And now four years later, de Leon has won the “Goalie of the Year” award from the Santa Clara Valley Athletic League and was placed on the all-CCS team.
Like most other field hockey players, she only began the sport when she was a freshman in high school. Her friend senior Allegra Ziegler-Hunts’s sister was playing field hockey at MVHS, and de Leon decided to give the sport a try with Ziegler-Hunts at a one-week summer camp.
When she reached MVHS tryouts and was placed as a goalie, de Leon was somewhat relieved.
“I have fairly minor scoliosis, and field hockey is bent over a lot from the back,” de Leon said. “Being a goalie was better, where it was upright and a lot more agile in terms of the bending.”

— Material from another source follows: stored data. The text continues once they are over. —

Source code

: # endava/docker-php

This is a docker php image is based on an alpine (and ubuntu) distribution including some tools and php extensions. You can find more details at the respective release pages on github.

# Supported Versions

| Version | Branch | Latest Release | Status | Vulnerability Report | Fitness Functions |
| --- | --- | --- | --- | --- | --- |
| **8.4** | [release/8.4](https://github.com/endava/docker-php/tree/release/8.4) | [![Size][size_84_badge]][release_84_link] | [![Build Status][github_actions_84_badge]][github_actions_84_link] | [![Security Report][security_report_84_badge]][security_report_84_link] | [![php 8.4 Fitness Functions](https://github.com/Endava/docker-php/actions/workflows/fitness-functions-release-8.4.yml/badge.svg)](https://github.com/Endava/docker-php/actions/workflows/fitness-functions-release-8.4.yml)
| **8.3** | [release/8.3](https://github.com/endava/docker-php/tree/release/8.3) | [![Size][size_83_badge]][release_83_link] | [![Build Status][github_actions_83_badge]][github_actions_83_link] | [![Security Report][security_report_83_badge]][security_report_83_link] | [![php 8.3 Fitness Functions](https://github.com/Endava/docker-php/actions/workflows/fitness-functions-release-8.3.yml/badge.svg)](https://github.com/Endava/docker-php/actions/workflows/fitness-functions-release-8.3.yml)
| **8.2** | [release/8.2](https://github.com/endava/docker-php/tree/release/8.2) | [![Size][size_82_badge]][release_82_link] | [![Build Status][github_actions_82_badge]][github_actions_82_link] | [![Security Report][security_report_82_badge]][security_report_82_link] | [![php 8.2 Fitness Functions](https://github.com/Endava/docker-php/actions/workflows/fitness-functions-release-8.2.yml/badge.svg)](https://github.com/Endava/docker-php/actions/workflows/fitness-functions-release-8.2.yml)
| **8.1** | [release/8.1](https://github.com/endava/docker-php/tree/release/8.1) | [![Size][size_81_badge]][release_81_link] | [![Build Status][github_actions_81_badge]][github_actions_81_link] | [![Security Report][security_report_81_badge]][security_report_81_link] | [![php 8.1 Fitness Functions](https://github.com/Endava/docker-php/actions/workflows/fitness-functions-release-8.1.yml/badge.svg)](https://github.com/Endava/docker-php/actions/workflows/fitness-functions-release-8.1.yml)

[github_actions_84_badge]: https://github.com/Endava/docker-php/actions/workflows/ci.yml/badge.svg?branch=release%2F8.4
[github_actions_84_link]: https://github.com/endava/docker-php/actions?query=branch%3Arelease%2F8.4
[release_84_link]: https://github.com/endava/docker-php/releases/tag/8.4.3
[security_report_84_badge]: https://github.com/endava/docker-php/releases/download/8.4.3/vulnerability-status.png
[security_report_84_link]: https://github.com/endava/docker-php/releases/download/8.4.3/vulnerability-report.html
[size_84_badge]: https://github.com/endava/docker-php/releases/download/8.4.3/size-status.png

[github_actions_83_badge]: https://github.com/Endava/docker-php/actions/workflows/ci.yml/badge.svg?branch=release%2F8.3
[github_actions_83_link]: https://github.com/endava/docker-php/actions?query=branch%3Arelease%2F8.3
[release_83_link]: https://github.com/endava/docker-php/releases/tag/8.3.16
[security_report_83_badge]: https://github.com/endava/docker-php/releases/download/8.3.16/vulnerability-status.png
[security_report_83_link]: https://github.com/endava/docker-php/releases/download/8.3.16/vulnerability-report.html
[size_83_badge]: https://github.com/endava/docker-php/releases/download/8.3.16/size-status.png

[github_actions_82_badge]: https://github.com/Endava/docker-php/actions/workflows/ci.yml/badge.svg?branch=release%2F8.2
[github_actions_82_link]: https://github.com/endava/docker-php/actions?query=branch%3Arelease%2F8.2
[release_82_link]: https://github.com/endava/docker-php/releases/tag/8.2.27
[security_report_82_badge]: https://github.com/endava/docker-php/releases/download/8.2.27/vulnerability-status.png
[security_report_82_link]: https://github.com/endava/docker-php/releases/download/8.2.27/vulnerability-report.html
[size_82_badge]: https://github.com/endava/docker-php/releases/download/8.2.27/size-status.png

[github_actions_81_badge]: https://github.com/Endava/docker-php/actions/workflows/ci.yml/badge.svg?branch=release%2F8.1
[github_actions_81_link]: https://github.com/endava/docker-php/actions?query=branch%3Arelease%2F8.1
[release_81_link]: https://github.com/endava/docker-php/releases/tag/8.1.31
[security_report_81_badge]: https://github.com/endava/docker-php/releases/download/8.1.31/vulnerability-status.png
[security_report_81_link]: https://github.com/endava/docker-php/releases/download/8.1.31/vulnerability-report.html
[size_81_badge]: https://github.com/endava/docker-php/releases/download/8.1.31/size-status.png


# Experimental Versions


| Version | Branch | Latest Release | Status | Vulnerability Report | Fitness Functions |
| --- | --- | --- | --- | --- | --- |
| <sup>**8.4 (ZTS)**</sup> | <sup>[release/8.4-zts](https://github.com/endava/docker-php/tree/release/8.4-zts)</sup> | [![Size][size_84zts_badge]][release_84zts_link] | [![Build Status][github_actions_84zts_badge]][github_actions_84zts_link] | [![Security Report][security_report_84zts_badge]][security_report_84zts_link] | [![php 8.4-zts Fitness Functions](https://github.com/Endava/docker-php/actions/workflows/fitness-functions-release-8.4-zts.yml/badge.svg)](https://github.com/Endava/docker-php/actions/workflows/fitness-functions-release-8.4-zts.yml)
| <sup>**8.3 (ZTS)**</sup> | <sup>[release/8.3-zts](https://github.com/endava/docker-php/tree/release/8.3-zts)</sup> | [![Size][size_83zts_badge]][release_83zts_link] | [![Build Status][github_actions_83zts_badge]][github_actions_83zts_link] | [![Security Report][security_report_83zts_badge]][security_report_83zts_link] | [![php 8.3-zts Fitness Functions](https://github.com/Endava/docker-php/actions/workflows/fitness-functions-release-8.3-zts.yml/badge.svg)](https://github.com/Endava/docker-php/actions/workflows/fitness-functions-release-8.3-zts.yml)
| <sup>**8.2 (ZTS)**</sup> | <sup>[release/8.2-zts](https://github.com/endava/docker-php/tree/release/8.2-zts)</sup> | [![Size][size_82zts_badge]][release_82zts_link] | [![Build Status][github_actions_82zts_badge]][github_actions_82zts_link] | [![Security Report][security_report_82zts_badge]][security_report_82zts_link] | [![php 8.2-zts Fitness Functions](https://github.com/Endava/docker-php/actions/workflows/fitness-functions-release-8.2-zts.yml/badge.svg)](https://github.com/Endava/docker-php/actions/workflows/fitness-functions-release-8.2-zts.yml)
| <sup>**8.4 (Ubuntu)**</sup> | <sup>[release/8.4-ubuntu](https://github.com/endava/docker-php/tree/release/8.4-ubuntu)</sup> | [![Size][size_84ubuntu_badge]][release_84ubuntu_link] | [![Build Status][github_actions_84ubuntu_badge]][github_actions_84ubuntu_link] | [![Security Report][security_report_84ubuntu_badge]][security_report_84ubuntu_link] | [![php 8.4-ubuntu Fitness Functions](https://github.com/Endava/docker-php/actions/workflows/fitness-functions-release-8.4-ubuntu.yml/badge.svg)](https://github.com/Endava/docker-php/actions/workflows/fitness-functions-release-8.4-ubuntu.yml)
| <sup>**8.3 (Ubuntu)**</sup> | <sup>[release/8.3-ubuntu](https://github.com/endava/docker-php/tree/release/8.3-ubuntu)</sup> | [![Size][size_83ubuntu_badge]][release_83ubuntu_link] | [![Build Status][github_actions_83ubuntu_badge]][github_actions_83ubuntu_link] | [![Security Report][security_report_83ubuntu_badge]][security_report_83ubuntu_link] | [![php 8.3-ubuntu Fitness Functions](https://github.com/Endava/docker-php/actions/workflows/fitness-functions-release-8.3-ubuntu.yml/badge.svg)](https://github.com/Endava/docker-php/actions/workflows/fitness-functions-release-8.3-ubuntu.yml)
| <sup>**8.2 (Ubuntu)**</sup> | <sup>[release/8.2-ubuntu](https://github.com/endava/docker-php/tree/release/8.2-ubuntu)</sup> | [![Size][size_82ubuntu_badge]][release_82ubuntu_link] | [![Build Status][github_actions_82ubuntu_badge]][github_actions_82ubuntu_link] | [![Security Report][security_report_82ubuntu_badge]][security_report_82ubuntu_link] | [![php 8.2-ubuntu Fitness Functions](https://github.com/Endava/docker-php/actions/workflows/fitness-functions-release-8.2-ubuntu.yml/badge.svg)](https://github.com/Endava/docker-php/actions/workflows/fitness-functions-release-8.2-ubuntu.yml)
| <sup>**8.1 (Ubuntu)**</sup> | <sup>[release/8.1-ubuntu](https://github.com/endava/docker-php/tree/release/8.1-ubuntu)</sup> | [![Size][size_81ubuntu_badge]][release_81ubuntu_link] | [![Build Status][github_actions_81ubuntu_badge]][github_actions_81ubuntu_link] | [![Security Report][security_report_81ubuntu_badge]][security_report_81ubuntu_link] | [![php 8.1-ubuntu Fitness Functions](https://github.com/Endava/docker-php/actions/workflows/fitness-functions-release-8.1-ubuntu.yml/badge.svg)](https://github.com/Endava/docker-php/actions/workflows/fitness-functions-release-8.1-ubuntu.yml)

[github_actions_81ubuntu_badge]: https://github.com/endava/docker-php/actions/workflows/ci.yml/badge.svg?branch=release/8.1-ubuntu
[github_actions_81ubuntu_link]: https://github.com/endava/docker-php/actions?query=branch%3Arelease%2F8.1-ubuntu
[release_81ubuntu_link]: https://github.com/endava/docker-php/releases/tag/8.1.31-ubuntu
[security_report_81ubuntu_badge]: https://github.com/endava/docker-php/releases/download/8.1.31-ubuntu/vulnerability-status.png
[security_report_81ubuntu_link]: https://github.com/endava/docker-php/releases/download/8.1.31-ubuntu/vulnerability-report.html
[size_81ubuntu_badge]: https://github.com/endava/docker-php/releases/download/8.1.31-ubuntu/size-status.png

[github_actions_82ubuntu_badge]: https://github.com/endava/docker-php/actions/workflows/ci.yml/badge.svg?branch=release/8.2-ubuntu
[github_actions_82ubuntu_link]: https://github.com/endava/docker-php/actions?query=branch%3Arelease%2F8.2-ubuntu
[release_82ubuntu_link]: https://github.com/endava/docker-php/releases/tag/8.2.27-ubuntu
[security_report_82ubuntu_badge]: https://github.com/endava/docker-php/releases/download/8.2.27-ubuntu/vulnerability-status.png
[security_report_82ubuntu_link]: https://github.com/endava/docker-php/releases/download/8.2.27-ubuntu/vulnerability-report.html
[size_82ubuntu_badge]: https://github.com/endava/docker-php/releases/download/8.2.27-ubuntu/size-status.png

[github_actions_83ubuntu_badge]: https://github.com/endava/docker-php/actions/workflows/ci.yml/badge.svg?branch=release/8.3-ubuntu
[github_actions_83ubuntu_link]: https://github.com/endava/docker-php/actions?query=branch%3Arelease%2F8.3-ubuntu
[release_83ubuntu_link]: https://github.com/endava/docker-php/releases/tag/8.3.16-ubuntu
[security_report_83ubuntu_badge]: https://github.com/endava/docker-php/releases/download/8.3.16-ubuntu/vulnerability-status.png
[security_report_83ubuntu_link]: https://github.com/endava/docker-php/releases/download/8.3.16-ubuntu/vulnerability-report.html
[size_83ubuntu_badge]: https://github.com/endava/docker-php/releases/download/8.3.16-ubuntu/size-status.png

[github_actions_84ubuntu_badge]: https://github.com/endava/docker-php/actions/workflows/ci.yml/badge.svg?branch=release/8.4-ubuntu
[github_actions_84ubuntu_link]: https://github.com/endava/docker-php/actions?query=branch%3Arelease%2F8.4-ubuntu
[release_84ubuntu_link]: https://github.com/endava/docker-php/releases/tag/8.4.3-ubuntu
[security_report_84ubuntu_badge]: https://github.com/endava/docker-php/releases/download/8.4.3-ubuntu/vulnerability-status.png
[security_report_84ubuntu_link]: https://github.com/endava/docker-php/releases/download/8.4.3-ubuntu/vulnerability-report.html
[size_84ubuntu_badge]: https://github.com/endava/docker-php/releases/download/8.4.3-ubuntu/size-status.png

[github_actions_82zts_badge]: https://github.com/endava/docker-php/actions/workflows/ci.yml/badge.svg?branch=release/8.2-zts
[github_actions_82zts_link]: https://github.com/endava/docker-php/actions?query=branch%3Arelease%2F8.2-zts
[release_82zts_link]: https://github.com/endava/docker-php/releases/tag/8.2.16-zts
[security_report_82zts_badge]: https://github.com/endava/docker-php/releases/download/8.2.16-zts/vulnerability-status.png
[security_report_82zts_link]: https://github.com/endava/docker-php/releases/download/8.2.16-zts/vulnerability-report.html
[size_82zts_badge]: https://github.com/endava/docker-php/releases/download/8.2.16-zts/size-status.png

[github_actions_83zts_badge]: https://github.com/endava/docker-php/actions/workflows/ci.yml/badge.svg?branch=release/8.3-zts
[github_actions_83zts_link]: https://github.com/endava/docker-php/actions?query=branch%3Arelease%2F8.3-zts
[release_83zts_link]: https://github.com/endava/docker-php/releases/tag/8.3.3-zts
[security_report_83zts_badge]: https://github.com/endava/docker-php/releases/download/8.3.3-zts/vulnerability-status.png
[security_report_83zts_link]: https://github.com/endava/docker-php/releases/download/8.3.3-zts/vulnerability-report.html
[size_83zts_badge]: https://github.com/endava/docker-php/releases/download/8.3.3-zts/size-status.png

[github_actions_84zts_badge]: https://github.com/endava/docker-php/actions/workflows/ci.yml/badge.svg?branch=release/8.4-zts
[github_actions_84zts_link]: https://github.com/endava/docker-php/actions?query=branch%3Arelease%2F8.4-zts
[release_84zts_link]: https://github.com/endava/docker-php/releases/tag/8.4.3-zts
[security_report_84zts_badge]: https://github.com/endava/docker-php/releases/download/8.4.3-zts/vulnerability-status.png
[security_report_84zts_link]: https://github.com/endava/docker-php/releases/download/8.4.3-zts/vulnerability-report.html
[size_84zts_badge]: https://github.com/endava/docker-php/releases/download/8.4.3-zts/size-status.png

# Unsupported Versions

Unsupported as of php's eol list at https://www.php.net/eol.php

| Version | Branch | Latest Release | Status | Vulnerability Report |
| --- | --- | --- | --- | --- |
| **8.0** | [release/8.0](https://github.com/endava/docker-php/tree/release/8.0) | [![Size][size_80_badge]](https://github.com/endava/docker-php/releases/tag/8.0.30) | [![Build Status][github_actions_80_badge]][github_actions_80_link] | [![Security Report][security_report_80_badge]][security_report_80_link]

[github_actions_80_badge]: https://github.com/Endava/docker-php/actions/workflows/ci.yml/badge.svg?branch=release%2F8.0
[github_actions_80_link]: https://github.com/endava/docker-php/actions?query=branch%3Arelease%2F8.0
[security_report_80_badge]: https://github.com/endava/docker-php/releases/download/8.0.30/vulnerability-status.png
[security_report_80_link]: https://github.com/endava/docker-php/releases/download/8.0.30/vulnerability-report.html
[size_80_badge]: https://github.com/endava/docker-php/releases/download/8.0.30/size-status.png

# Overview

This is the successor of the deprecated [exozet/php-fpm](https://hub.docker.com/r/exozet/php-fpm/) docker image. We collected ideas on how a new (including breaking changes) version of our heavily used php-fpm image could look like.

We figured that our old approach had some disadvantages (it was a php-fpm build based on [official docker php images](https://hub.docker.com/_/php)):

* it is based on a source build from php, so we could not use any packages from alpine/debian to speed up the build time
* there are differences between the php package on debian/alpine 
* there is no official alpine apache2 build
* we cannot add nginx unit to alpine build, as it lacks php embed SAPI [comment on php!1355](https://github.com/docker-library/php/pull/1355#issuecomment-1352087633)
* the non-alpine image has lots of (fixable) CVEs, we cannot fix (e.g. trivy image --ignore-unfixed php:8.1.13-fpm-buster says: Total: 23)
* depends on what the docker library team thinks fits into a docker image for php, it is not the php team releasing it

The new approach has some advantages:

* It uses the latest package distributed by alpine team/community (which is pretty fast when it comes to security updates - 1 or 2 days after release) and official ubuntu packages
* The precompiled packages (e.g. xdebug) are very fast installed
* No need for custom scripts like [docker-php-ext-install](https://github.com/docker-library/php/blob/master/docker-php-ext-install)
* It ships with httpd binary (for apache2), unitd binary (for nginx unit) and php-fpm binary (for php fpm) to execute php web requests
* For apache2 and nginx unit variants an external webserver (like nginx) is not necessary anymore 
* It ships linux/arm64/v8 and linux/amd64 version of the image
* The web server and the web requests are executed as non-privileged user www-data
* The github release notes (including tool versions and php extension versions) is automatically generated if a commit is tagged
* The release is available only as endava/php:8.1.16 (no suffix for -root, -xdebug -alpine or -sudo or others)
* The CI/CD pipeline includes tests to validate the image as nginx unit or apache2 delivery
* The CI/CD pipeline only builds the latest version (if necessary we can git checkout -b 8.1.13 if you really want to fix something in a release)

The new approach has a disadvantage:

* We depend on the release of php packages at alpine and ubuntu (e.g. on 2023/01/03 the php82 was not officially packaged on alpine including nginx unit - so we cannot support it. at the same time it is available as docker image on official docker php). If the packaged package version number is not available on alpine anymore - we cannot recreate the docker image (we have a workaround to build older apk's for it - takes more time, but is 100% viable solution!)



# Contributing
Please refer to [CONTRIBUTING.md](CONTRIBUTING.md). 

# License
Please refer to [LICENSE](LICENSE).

And after eight years of rhythmic gymnastics, de Leon was not comfortable with team field hockey dynamic. Being a goalie was about quick reflexes, stopping balls and angles, which she was already used to. But as a freshman, the JV field hockey team spent a majority of their season on offense, and de Leon didn’t get the chance to hone her goalie skills.\
Her chance to elevate her play arrived with the Futures program. As USA Field Hockey’s Olympic Development program, Futures holds circuits for field players and goalies. After the players submit their times for the circuits, they are notified whether or not they qualify for the program.
“I did [the circuit] and going into the day I had no intention of going into this Futures program,” de Leon said. “At that point I wasn’t too invested in the sport.”
When de Leon completed the circuit, the coaches told her that her times were some of the best they had ever seen for a freshman goalie. With their encouragement, she submitted her times and was accepted into the program. Her enrollment in the program spurred a tremendous growth in de Leon’s knowledge of the game. It was also then that she decided to buy her own goalie gear. Arriving at the Futures tryouts with a too-small chest protector from MVHS, the Futures coach said, ‘This isn’t going to work out.” de Leon’s father went online, and that was the start of her getting her own gear.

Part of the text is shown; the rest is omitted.